» **Problem details**: Go through the data below and gather each line containing "teachers".
*** Opening of Material for this task ***
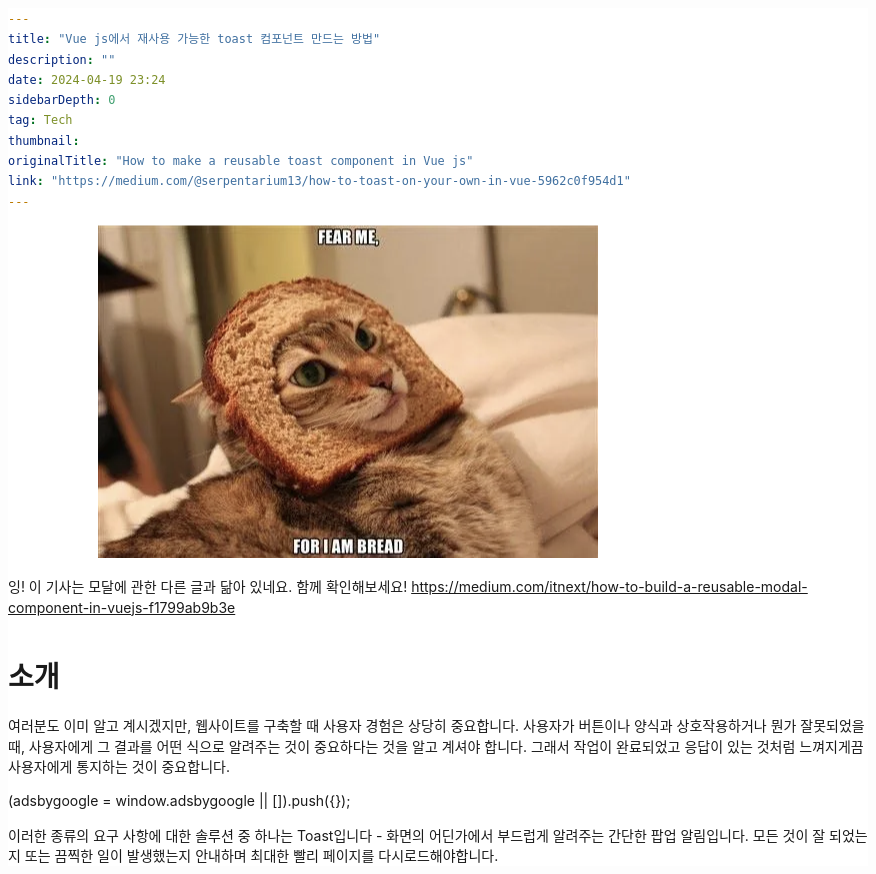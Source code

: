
 ```yaml
---
title: "Vue js에서 재사용 가능한 toast 컴포넌트 만드는 방법"
description: ""
date: 2024-04-19 23:24
sidebarDepth: 0
tag: Tech
thumbnail: 
originalTitle: "How to make a reusable toast component in Vue js"
link: "https://medium.com/@serpentarium13/how-to-toast-on-your-own-in-vue-5962c0f954d1"
---
```



<img src="./img/HowtomakeareusabletoastcomponentinVuejs_0.png" />

잉! 이 기사는 모달에 관한 다른 글과 닮아 있네요. 함께 확인해보세요! https://medium.com/itnext/how-to-build-a-reusable-modal-component-in-vuejs-f1799ab9b3e

# 소개

여러분도 이미 알고 계시겠지만, 웹사이트를 구축할 때 사용자 경험은 상당히 중요합니다. 사용자가 버튼이나 양식과 상호작용하거나 뭔가 잘못되었을 때, 사용자에게 그 결과를 어떤 식으로 알려주는 것이 중요하다는 것을 알고 계셔야 합니다. 그래서 작업이 완료되었고 응답이 있는 것처럼 느껴지게끔 사용자에게 통지하는 것이 중요합니다.


<ins class="adsbygoogle"
  style="display:block"
  data-ad-client="ca-pub-4877378276818686"
  data-ad-slot="9743150776"
  data-ad-format="auto"
  data-full-width-responsive="true"></ins>
<component is="script">
(adsbygoogle = window.adsbygoogle || []).push({});
</component>

이러한 종류의 요구 사항에 대한 솔루션 중 하나는 Toast입니다 - 화면의 어딘가에서 부드럽게 알려주는 간단한 팝업 알림입니다. 모든 것이 잘 되었는지 또는 끔찍한 일이 발생했는지 안내하며 최대한 빨리 페이지를 다시로드해야합니다.
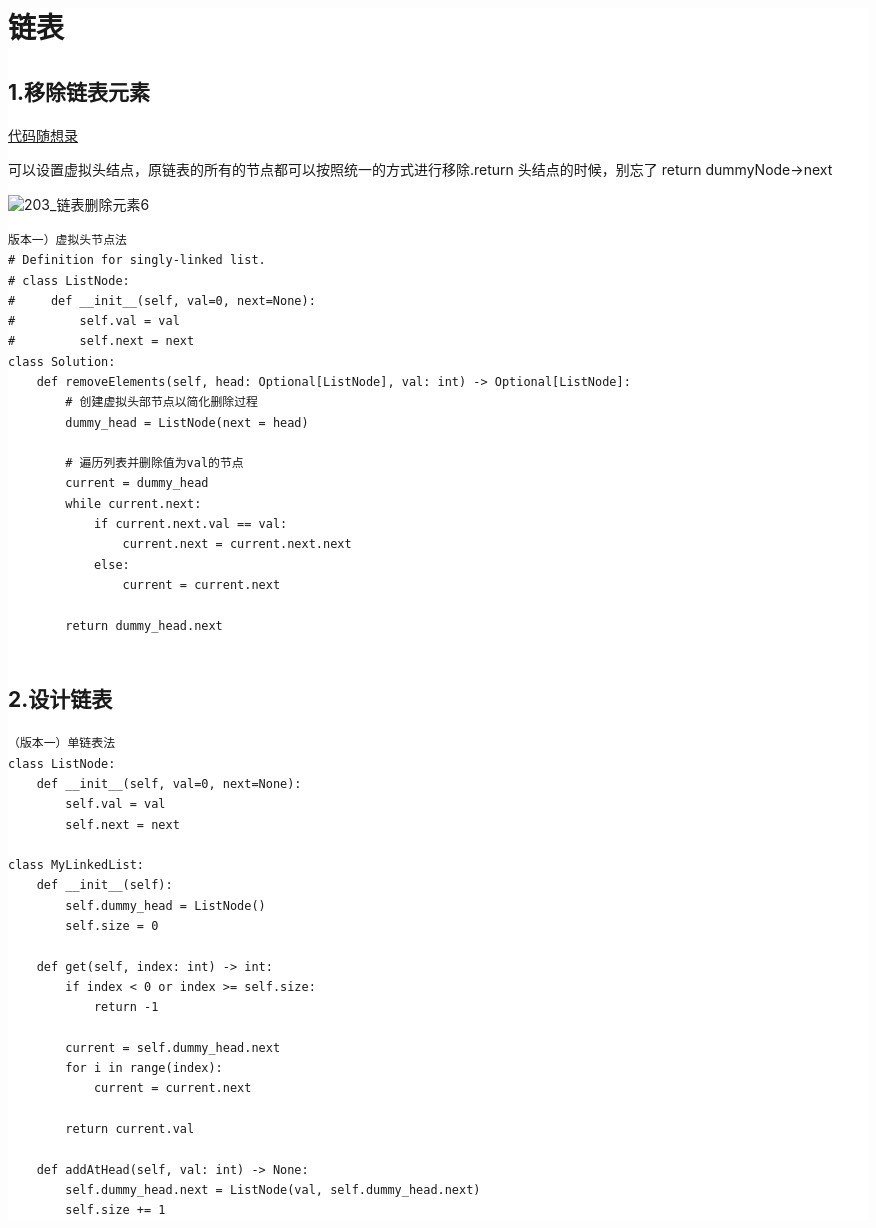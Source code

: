 # 链表

## 1.移除链表元素

[代码随想录](https://programmercarl.com/0203.%E7%A7%BB%E9%99%A4%E9%93%BE%E8%A1%A8%E5%85%83%E7%B4%A0.html)

可以设置虚拟头结点，原链表的所有的节点都可以按照统一的方式进行移除.return 头结点的时候，别忘了 return  dummyNode->next

![203_链表删除元素6](https://camo.githubusercontent.com/ebe1cad971e1e217bbc5f120d36fd28114108b0f94caacf4a29f6eb0a4914d44/68747470733a2f2f636f64652d7468696e6b696e672d313235333835353039332e66696c652e6d7971636c6f75642e636f6d2f706963732f32303231303331363039353631393232312e706e67)

```
版本一）虚拟头节点法
# Definition for singly-linked list.
# class ListNode:
#     def __init__(self, val=0, next=None):
#         self.val = val
#         self.next = next
class Solution:
    def removeElements(self, head: Optional[ListNode], val: int) -> Optional[ListNode]:
        # 创建虚拟头部节点以简化删除过程
        dummy_head = ListNode(next = head)
        
        # 遍历列表并删除值为val的节点
        current = dummy_head
        while current.next:
            if current.next.val == val:
                current.next = current.next.next
            else:
                current = current.next
        
        return dummy_head.next
    
```

## 2.设计链表

```
（版本一）单链表法
class ListNode:
    def __init__(self, val=0, next=None):
        self.val = val
        self.next = next
        
class MyLinkedList:
    def __init__(self):
        self.dummy_head = ListNode()
        self.size = 0

    def get(self, index: int) -> int:
        if index < 0 or index >= self.size:
            return -1
        
        current = self.dummy_head.next
        for i in range(index):
            current = current.next
            
        return current.val

    def addAtHead(self, val: int) -> None:
        self.dummy_head.next = ListNode(val, self.dummy_head.next)
        self.size += 1

```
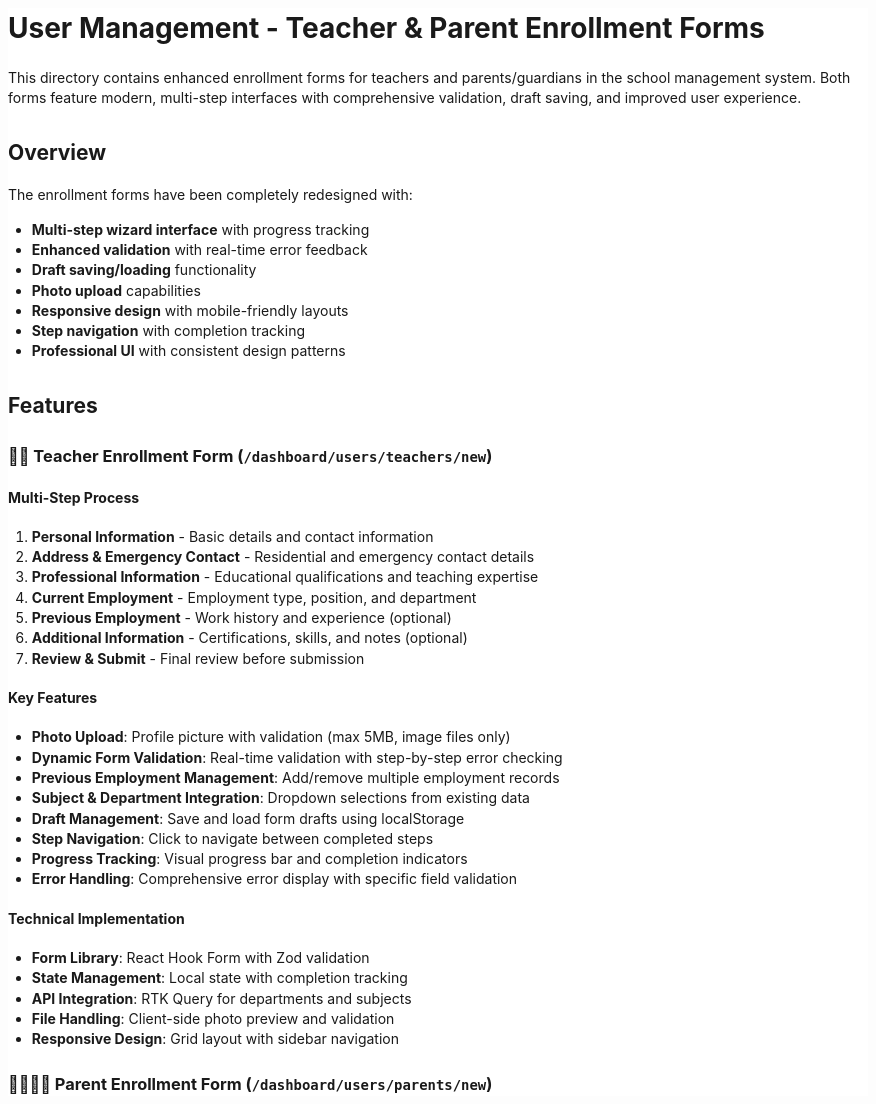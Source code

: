 # User Management - Teacher & Parent Enrollment Forms

This directory contains enhanced enrollment forms for teachers and parents/guardians in the school management system. Both forms feature modern, multi-step interfaces with comprehensive validation, draft saving, and improved user experience.

## Overview

The enrollment forms have been completely redesigned with:
- **Multi-step wizard interface** with progress tracking
- **Enhanced validation** with real-time error feedback
- **Draft saving/loading** functionality
- **Photo upload** capabilities
- **Responsive design** with mobile-friendly layouts
- **Step navigation** with completion tracking
- **Professional UI** with consistent design patterns

## Features

### 🧑‍🏫 Teacher Enrollment Form (`/dashboard/users/teachers/new`)

#### Multi-Step Process
1. **Personal Information** - Basic details and contact information
2. **Address & Emergency Contact** - Residential and emergency contact details
3. **Professional Information** - Educational qualifications and teaching expertise
4. **Current Employment** - Employment type, position, and department
5. **Previous Employment** - Work history and experience (optional)
6. **Additional Information** - Certifications, skills, and notes (optional)
7. **Review & Submit** - Final review before submission

#### Key Features
- **Photo Upload**: Profile picture with validation (max 5MB, image files only)
- **Dynamic Form Validation**: Real-time validation with step-by-step error checking
- **Previous Employment Management**: Add/remove multiple employment records
- **Subject & Department Integration**: Dropdown selections from existing data
- **Draft Management**: Save and load form drafts using localStorage
- **Step Navigation**: Click to navigate between completed steps
- **Progress Tracking**: Visual progress bar and completion indicators
- **Error Handling**: Comprehensive error display with specific field validation

#### Technical Implementation
- **Form Library**: React Hook Form with Zod validation
- **State Management**: Local state with completion tracking
- **API Integration**: RTK Query for departments and subjects
- **File Handling**: Client-side photo preview and validation
- **Responsive Design**: Grid layout with sidebar navigation

### 👨‍👩‍👧‍👦 Parent Enrollment Form (`/dashboard/users/parents/new`)
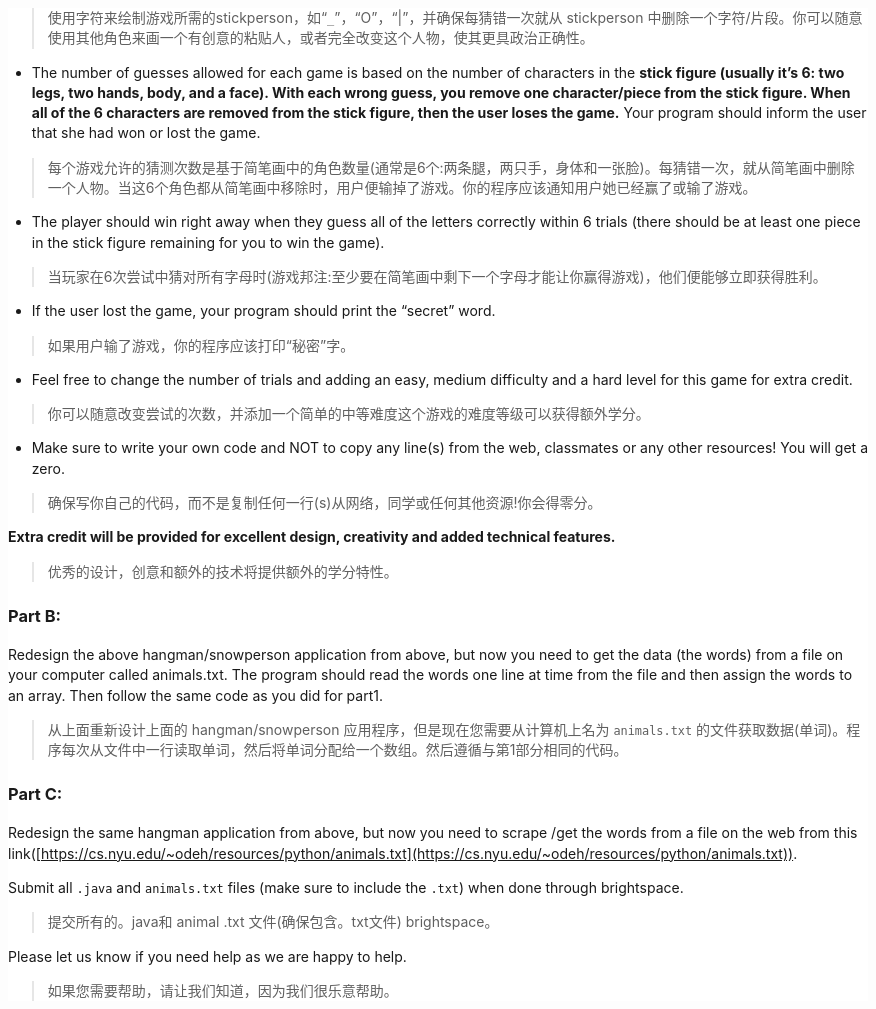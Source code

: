 > 使用字符来绘制游戏所需的stickperson，如“`_`”，“O”，“|”，并确保每猜错一次就从 stickperson 中删除一个字符/片段。你可以随意使用其他角色来画一个有创意的粘贴人，或者完全改变这个人物，使其更具政治正确性。

- The number of guesses allowed for each game is based on the number of characters in the **stick figure (usually it’s 6: two legs, two hands, body, and a face). With each wrong guess, you remove one character/piece from the stick figure. When all of the 6 characters are removed from the stick figure, then the user loses the game.** Your program should inform the user that she had won or lost the game.

> 每个游戏允许的猜测次数是基于简笔画中的角色数量(通常是6个:两条腿，两只手，身体和一张脸)。每猜错一次，就从简笔画中删除一个人物。当这6个角色都从简笔画中移除时，用户便输掉了游戏。你的程序应该通知用户她已经赢了或输了游戏。

- The player should win right away when they guess all of the letters correctly within 6 trials (there should be at least one piece in the stick figure remaining for you to win the game).

> 当玩家在6次尝试中猜对所有字母时(游戏邦注:至少要在简笔画中剩下一个字母才能让你赢得游戏)，他们便能够立即获得胜利。

- If the user lost the game, your program should print the “secret” word.

> 如果用户输了游戏，你的程序应该打印“秘密”字。

- Feel free to change the number of trials and adding an easy, medium difficulty and a hard level for this game for extra credit. 

> 你可以随意改变尝试的次数，并添加一个简单的中等难度这个游戏的难度等级可以获得额外学分。

- Make sure to write your own code and NOT to copy any line(s) from the web, classmates or any other resources! You will get a zero.

> 确保写你自己的代码，而不是复制任何一行(s)从网络，同学或任何其他资源!你会得零分。

**Extra credit will be provided for excellent design, creativity and added technical features.** 

> 优秀的设计，创意和额外的技术将提供额外的学分特性。

### Part B:

Redesign the above hangman/snowperson application from above, but now you need to get the data (the words) from a file on your computer called animals.txt. The program should read the words one line at time from the file and then assign the words to an array. Then follow the same code as you did for part1. 

> 从上面重新设计上面的 hangman/snowperson 应用程序，但是现在您需要从计算机上名为 `animals.txt` 的文件获取数据(单词)。程序每次从文件中一行读取单词，然后将单词分配给一个数组。然后遵循与第1部分相同的代码。

### Part C:

Redesign the same hangman application from above, but now you need to scrape /get the words from a file on the web from this link([https://cs.nyu.edu/~odeh/resources/python/animals.txt](https://cs.nyu.edu/~odeh/resources/python/animals.txt)).

Submit all `.java` and `animals.txt` files (make sure to include the `.txt`) when done through brightspace. 

> 提交所有的。java和 animal .txt 文件(确保包含。txt文件) brightspace。

Please let us know if you need help as we are happy to help.

> 如果您需要帮助，请让我们知道，因为我们很乐意帮助。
*** Close of Material for this task ***
» **Exercise output**:
This directory contains enhanced enrollment forms for teachers and parents/guardians in the school management system. Both forms feature modern, multi-step interfaces with comprehensive validation, draft saving, and improved user experience.
### 🧑‍🏫 Teacher Enrollment Form (`/dashboard/users/teachers/new`)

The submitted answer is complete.